I'm being very precise with my terms. What you're asking for in this post is cash value + face amount. That is only available in UL death benefit option B.

You're being very imprecise with your terms. I used the term net death benefit, not face amount. Face amount is the BEGINNING of calculating the benefits of a permanent life insurance policy, not the end - assuming that we're talking about a UL, IUL, or a participating whole life.
 
I certainly cannot argue with a person making a decision of something not to sell and calling that an ethical basis of their "product to sell" decisions. However, your "statements of fact" in this and the previous post run contrary to posts in this thread, my personal experience and broader site content.

Comments about using life insurance as a savings vehicle were not made to construe life insurance as the "be all" "end all" of savings vehicles. The op asked whether life insurance or savings was/is "better". The responses indicated that there are a variety of vehicles to be used in accumulating wealth and that life insurance has a significant place in the product array. A client would be poorly served by any advisor that recommended a single product to the exclusion of all others, whether that product is life insurance, a stock account or a roth ira.

Saying that a single person does not need life insurance is an arbitrary and incorrect prospect pre qualification. A parallel would be my driving down a dusty country road in the south eastern US and saying "The residents of that house do not need a bible dictionary because they have a rusty pickup." or The residents of this house do not need a bible dictionary because it has green shutters." IMO a person's marital status, single or married is not a qualifier of whether or not they need life insurance. From the limited perspective I have at this time I would say that the sale of a life insurance policy is dependent upon the abilities of the life insurance agent and the probable purchaser to merge the probable purchaser's perceived need for life insurance, the probable purchaser's real need for life insurance and the probable purchaser's ability to pay for life insurance with an appropriate product the life insurance agent can provide.
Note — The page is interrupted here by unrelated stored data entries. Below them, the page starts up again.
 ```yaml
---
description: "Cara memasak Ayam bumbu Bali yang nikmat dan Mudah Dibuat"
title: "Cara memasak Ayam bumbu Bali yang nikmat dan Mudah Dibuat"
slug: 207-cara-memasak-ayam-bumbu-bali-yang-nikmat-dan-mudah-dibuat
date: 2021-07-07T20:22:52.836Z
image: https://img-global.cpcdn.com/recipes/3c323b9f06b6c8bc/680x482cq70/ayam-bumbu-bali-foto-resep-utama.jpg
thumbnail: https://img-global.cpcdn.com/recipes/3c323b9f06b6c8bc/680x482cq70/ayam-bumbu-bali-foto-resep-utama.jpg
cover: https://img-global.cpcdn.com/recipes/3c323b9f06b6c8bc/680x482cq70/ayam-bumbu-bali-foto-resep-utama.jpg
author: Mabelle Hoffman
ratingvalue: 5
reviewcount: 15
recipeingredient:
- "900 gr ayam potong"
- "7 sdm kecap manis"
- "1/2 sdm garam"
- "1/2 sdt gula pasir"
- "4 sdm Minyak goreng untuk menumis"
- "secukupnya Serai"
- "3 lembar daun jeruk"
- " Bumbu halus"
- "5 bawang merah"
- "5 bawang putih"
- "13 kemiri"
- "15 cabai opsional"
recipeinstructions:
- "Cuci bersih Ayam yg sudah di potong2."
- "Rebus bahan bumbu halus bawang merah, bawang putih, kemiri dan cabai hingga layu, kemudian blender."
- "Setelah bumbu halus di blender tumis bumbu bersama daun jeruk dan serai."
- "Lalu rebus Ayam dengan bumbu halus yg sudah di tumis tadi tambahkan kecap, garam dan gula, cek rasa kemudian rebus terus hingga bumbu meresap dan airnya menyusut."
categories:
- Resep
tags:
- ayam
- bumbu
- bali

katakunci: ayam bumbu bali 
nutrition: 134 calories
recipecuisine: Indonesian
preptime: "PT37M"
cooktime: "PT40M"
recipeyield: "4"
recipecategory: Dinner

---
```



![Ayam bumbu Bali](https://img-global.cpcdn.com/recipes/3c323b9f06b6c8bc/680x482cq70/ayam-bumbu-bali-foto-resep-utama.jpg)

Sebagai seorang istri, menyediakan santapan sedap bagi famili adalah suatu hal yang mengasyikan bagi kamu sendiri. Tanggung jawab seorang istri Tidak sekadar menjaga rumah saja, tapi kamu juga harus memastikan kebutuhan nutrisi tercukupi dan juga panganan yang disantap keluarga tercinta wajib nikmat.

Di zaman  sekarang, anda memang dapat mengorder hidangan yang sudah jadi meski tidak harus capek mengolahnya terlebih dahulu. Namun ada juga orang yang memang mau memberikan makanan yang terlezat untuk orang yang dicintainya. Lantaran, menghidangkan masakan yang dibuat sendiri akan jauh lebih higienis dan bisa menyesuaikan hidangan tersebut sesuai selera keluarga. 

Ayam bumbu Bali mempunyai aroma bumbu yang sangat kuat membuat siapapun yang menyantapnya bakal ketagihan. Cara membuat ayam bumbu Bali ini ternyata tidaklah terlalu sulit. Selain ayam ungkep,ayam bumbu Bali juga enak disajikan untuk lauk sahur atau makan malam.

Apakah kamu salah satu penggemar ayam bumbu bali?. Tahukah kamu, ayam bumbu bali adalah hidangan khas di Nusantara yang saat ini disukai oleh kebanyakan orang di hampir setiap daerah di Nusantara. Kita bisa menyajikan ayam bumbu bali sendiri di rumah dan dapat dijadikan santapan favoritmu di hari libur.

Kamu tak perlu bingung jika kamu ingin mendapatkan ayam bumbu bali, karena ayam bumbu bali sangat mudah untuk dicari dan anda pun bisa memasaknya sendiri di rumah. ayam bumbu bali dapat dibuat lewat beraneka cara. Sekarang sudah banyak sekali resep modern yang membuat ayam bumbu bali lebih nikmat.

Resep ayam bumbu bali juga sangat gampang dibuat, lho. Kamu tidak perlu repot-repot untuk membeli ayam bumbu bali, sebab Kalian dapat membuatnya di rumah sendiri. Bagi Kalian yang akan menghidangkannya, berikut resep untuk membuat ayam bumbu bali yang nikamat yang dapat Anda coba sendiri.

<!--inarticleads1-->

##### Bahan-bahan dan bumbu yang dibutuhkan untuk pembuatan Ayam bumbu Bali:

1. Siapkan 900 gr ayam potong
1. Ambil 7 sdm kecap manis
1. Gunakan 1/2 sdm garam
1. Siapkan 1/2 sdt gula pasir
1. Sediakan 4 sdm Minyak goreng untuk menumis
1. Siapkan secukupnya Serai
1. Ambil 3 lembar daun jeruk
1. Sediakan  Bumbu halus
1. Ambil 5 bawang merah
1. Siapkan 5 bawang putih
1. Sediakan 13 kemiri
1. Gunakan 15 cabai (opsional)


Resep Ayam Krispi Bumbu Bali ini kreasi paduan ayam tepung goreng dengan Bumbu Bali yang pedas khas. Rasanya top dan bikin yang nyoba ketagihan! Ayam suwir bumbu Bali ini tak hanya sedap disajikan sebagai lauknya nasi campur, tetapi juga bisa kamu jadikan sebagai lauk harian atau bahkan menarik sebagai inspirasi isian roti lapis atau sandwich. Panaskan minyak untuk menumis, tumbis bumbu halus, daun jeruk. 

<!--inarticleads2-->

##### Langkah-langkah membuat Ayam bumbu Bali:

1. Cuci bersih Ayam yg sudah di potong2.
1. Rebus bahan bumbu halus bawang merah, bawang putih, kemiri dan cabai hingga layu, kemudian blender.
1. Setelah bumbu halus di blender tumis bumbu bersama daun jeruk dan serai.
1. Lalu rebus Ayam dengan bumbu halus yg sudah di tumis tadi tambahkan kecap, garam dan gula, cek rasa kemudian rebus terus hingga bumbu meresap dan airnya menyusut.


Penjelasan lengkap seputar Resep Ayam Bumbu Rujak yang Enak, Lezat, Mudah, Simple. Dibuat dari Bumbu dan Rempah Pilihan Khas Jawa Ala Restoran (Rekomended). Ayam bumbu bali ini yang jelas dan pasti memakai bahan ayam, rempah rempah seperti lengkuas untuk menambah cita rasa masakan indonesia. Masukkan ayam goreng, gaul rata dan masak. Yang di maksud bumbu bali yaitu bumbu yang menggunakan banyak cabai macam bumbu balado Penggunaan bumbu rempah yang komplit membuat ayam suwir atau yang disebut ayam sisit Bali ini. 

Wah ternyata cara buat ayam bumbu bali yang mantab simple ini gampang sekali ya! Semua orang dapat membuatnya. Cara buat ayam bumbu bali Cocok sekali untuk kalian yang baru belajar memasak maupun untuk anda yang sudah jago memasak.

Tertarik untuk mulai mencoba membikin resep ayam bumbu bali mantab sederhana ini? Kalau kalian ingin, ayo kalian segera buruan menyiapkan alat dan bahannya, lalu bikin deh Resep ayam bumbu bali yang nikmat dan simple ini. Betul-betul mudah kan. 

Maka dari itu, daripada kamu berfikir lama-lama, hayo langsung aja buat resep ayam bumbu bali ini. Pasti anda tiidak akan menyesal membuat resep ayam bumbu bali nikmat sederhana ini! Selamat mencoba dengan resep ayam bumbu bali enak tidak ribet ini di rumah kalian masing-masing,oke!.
(Please understand in the following remarks I am using rounded numbers for both time and dollars-the concept is the issue.)

If you look at the "popular forums" list, you will see that the "final expense" forum has roughly twice the amount of posts as the "life insurance" forum. Yet in my current state of knowledge, I would consider final expense insurance to be a subset of life insurance. One for which there is a broad desire and need and one which is based precisely on the principle of saving for future needs. This is sold to, and meets the needs of, folks "originally single" or "resingled" or "firstly married" or "remarried".

I made inquiry in the final expense forum. A seller of final expense products told me that a $10K policy is one of his most commonly asked for products. At age 72 in the state of Kansas I can buy a $10K whole life policy for $740 a year. If I was 32 I could buy the $10K policy for $160 a year.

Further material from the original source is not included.